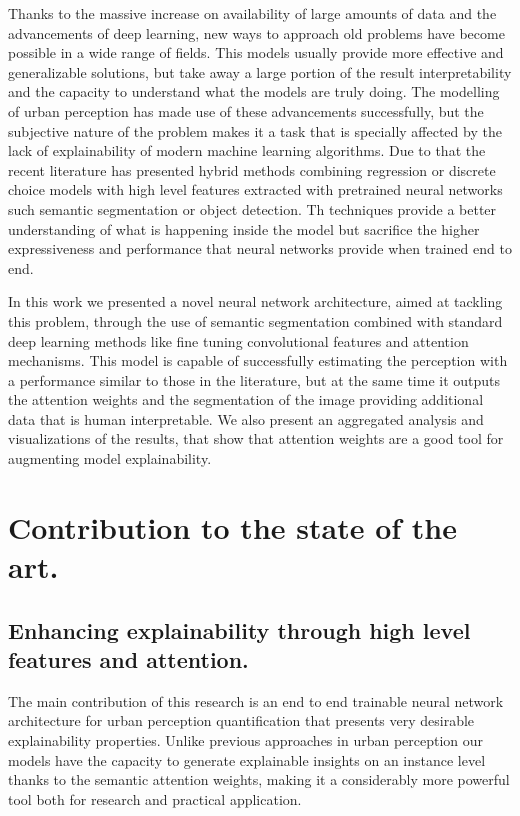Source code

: Thanks to the massive increase on availability of large amounts of data and the advancements
of deep learning, new ways to approach old problems have become possible in a wide
range of fields. This models usually provide more effective and generalizable solutions,
but take away a large portion of the result interpretability and the capacity to understand
what the models are truly doing. The modelling of urban perception has made use
of these advancements successfully, but the subjective nature of the problem
makes it a task that is specially affected by the lack of explainability of modern
machine learning algorithms. Due to that the recent literature has presented hybrid methods
combining regression or discrete choice models with high level features extracted
with pretrained neural networks such semantic segmentation or object detection.
Th techniques provide a better understanding of what is happening inside the model
but sacrifice the higher expressiveness and performance that neural networks
provide when trained end to end.

In this work we presented a novel neural network architecture, aimed at tackling this problem,
through the use of semantic segmentation combined with standard deep learning methods like
fine tuning convolutional features and attention mechanisms. This model is capable of
successfully estimating the perception  with a performance similar to those in the literature,
but at the same time it outputs the attention weights and the segmentation of the image providing
additional data that is human interpretable. We also present an aggregated analysis and visualizations
of the results, that show that attention weights are a good tool for augmenting model explainability.

\section{Contribution to the state of the art.}

\subsection{Enhancing explainability through high level features and attention.}
The main contribution of this research is an end to end trainable neural network
architecture for urban perception quantification that presents very desirable
explainability properties. Unlike previous approaches in urban perception our models
have the capacity to generate explainable insights on an instance level thanks to the
semantic attention weights, making it a considerably more powerful tool both
for research and practical application.

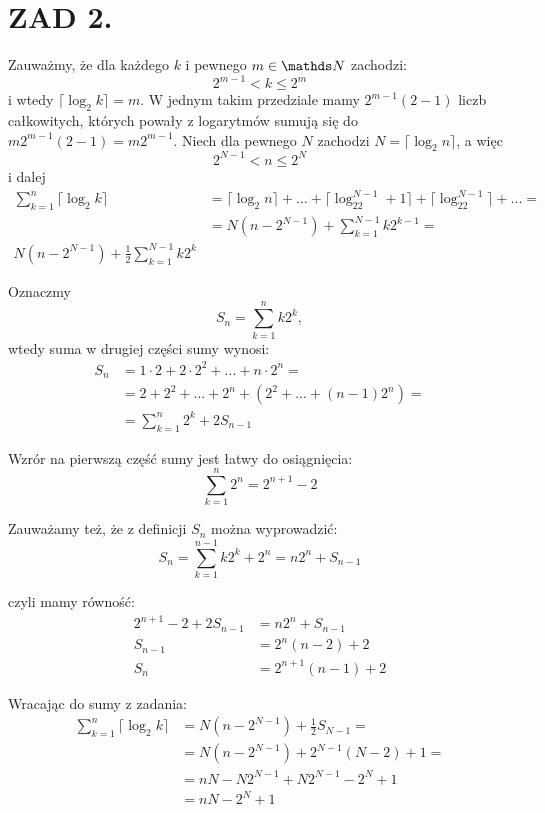 \documentclass{article}[13pt]
\begin{document}
    \section*{ZAD 2.}

    Zauważmy, że dla każdego $k$ i pewnego $m\in\N$ zachodzi:
    $$2^{m-1}< k \leq 2^m$$
    i wtedy $\lceil\log_2 k\rceil = m$. W jednym takim przedziale mamy $2^{m-1}(2-1)$ liczb całkowitych, których powały z logarytmów sumują się do $m2^{m-1}(2-1)=m2^{m-1}$. Niech dla pewnego $N$ zachodzi $N=\lceil\log_2n\rceil$, a więc
    $$2^{N-1}<n\leq 2^N$$
    i dalej
    \begin{align*}
        \sum\limits_{k=1}^n\lceil\log_2k\rceil&=\lceil\log_2n\rceil+...+\lceil\log_22^{N-1}+1\rceil+\lceil\log_22^{N-1}\rceil+...=\\
        &=N(n-2^{N-1})+\sum\limits_{k=1}^{N-1}k2^{k-1}=\\
        N(n-2^{N-1})+\frac12\sum\limits_{k=1}^{N-1}k2^k
    \end{align*}

    Oznaczmy
    $$S_n=\sum\limits_{k=1}^nk2^k,$$
    wtedy suma w drugiej części sumy wynosi:
    \begin{align*}
        S_n&=1\cdot2+2\cdot 2^2+...+ n\cdot2^n=\\
            &=2+2^2+...+2^n+(2^2+...+(n-1)2^n)=\\
            &=\sum\limits_{k=1}^n2^k+2S_{n-1}
    \end{align*}

    Wzrór na pierwszą część sumy jest łatwy do osiągnięcia:
    $$\sum\limits_{k=1}^n2^n=2^{n+1}-2$$

    Zauważamy też, że z definicji $S_n$ można wyprowadzić:
    $$S_n=\sum\limits_{k=1}^{n-1}k2^k+2^n=n2^n+S_{n-1}$$

    czyli mamy równość:
    \begin{align*}
        2^{n+1}-2+2S_{n-1}&=n2^n+S_{n-1}\\
        S_{n-1}&=2^n(n-2)+2\\
        S_n&=2^{n+1}(n-1)+2
    \end{align*}

    Wracając do sumy z zadania:
    \begin{align*}
        \sum\limits_{k=1}^n\lceil\log_2k\rceil&=N(n-2^{N-1})+\frac12S_{N-1}=\\
        &=N(n-2^{N-1})+2^{N-1}(N-2)+1=\\
        &=nN-N2^{N-1}+N2^{N-1}-2^N+1\\
        &=nN-2^N+1
    \end{align*}
\end{document}
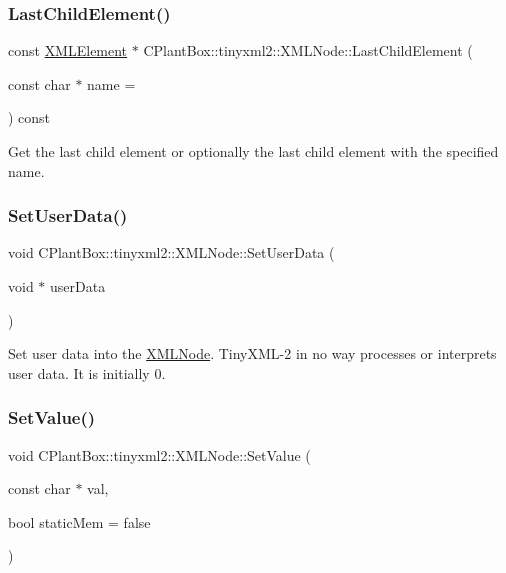 \subsubsection{\texorpdfstring{Last\+Child\+Element()}{LastChildElement()}}
{\footnotesize\ttfamily const \hyperlink{classCPlantBox_1_1tinyxml2_1_1XMLElement}{X\+M\+L\+Element} $\ast$ C\+Plant\+Box\+::tinyxml2\+::\+X\+M\+L\+Node\+::\+Last\+Child\+Element (\begin{DoxyParamCaption}\item[{const char $\ast$}]{name = {} }\end{DoxyParamCaption}) const}

Get the last child element or optionally the last child element with the specified name. \mbox{\label{classCPlantBox_1_1tinyxml2_1_1XMLNode_a67f5ec20f5bf0623b39b5f8489f90590}} 
\subsubsection{\texorpdfstring{Set\+User\+Data()}{SetUserData()}}
{\footnotesize\ttfamily void C\+Plant\+Box\+::tinyxml2\+::\+X\+M\+L\+Node\+::\+Set\+User\+Data (\begin{DoxyParamCaption}\item[{void $\ast$}]{user\+Data }\end{DoxyParamCaption})\hspace{0.3cm}{\ttfamily [inline]}}

Set user data into the \hyperlink{classCPlantBox_1_1tinyxml2_1_1XMLNode}{X\+M\+L\+Node}. Tiny\+X\+M\+L-\/2 in no way processes or interprets user data. It is initially 0. \mbox{\label{classCPlantBox_1_1tinyxml2_1_1XMLNode_ae251b8df5dfb3dc434576456ee0e6805}} 
\subsubsection{\texorpdfstring{Set\+Value()}{SetValue()}}
{\footnotesize\ttfamily void C\+Plant\+Box\+::tinyxml2\+::\+X\+M\+L\+Node\+::\+Set\+Value (\begin{DoxyParamCaption}\item[{const char $\ast$}]{val,  }\item[{bool}]{static\+Mem = {\ttfamily false} }\end{DoxyParamCaption})}

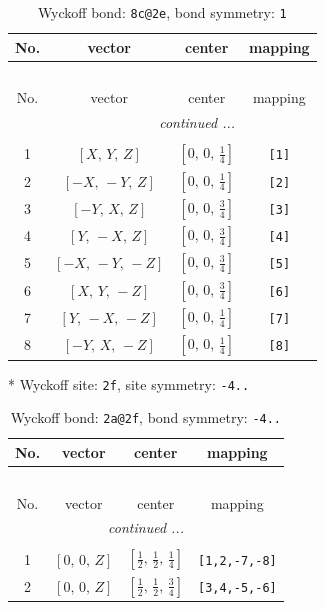 \documentclass[fleqn,8pt]{jsarticle}
\begin{document}
\renewcommand{\arraystretch}{1.2}
\begin{longtable}{cccc}
\caption{Wyckoff bond: {\tt 8c@2e}, bond symmetry: {\tt 1}}
 \\
 \hline \hline
No. & vector & center & mapping \\ \hline \endfirsthead

\multicolumn{3}{l}{\tablename\ \thetable{}} \\
 \hline \hline
No. & vector & center & mapping \\ \hline \endhead

 \hline \hline
\multicolumn{3}{r}{\footnotesize\it continued ...} \\ \endfoot

 \hline \hline
\multicolumn{3}{r}{} \\ \endlastfoot

1 & $\left[ X,\, Y,\, Z \right]$ & $\left[ 0,\, 0,\, \frac{1}{4} \right]$ & {\tt [1]} \\ \hline
2 & $\left[ - X,\, - Y,\, Z \right]$ & $\left[ 0,\, 0,\, \frac{1}{4} \right]$ & {\tt [2]} \\ \hline
3 & $\left[ - Y,\, X,\, Z \right]$ & $\left[ 0,\, 0,\, \frac{3}{4} \right]$ & {\tt [3]} \\ \hline
4 & $\left[ Y,\, - X,\, Z \right]$ & $\left[ 0,\, 0,\, \frac{3}{4} \right]$ & {\tt [4]} \\ \hline
5 & $\left[ - X,\, - Y,\, - Z \right]$ & $\left[ 0,\, 0,\, \frac{3}{4} \right]$ & {\tt [5]} \\ \hline
6 & $\left[ X,\, Y,\, - Z \right]$ & $\left[ 0,\, 0,\, \frac{3}{4} \right]$ & {\tt [6]} \\ \hline
7 & $\left[ Y,\, - X,\, - Z \right]$ & $\left[ 0,\, 0,\, \frac{1}{4} \right]$ & {\tt [7]} \\ \hline
8 & $\left[ - Y,\, X,\, - Z \right]$ & $\left[ 0,\, 0,\, \frac{1}{4} \right]$ & {\tt [8]} \\
\end{longtable}
* Wyckoff site: {\tt 2f}, site symmetry: {\tt -4..}
\renewcommand{\arraystretch}{1.2}
\begin{longtable}{cccc}
\caption{Wyckoff bond: {\tt 2a@2f}, bond symmetry: {\tt -4..}}
 \\
 \hline \hline
No. & vector & center & mapping \\ \hline \endfirsthead

\multicolumn{3}{l}{\tablename\ \thetable{}} \\
 \hline \hline
No. & vector & center & mapping \\ \hline \endhead

 \hline \hline
\multicolumn{3}{r}{\footnotesize\it continued ...} \\ \endfoot

 \hline \hline
\multicolumn{3}{r}{} \\ \endlastfoot

1 & $\left[ 0,\, 0,\, Z \right]$ & $\left[ \frac{1}{2},\, \frac{1}{2},\, \frac{1}{4} \right]$ & {\tt [1,2,-7,-8]} \\ \hline
2 & $\left[ 0,\, 0,\, Z \right]$ & $\left[ \frac{1}{2},\, \frac{1}{2},\, \frac{3}{4} \right]$ & {\tt [3,4,-5,-6]} \\
\end{longtable}
\end{document}
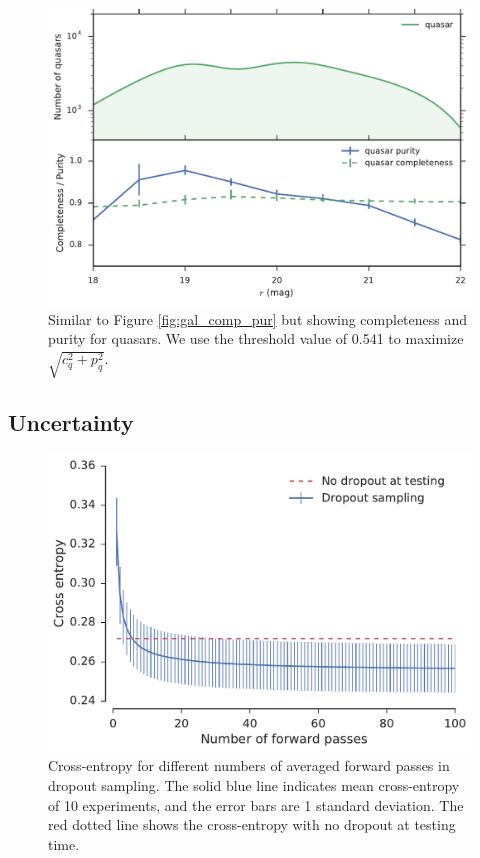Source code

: \documentclass[fleqn,usenatbib]{mnras}
\begin{document}
\begin{figure}
  \centering
  \includegraphics[width=\columnwidth]{figures/qso_comp_pur.pdf}
  \caption{
    Similar to Figure \ref{fig:gal_comp_pur} but showing completeness and purity for quasars.
    We use the threshold value of 0.541 to maximize $\sqrt{ c_q^2 + p_q^2 }$.
    }
  \label{fig:qso_comp_pur}
\end{figure}


\subsection{Uncertainty}

\begin{figure}
  \centering
  \includegraphics[width=\columnwidth]{figures/mcmc_loss.pdf}
  \caption{
    Cross-entropy for different numbers of averaged forward passes in dropout sampling.
    The solid blue line indicates mean cross-entropy of 10 experiments, and the error bars are 1 standard deviation.
    The red dotted line shows the cross-entropy with no dropout at testing time.
    }
  \label{fig:mcmc_loss}
\end{figure}
\end{document}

- [Problem details] Transcribe the lines above between the line holding "We use the threshold" and the line holding "The solid blue", inclusive, exactly as they stand and with nothing added.

- [Answer space]
    We use the threshold value of 0.541 to maximize $\sqrt{ c_q^2 + p_q^2 }$.
    }
  \label{fig:qso_comp_pur}
\end{figure}


\subsection{Uncertainty}

\begin{figure}
  \centering
  \includegraphics[width=\columnwidth]{figures/mcmc_loss.pdf}
  \caption{
    Cross-entropy for different numbers of averaged forward passes in dropout sampling.
    The solid blue line indicates mean cross-entropy of 10 experiments, and the error bars are 1 standard deviation.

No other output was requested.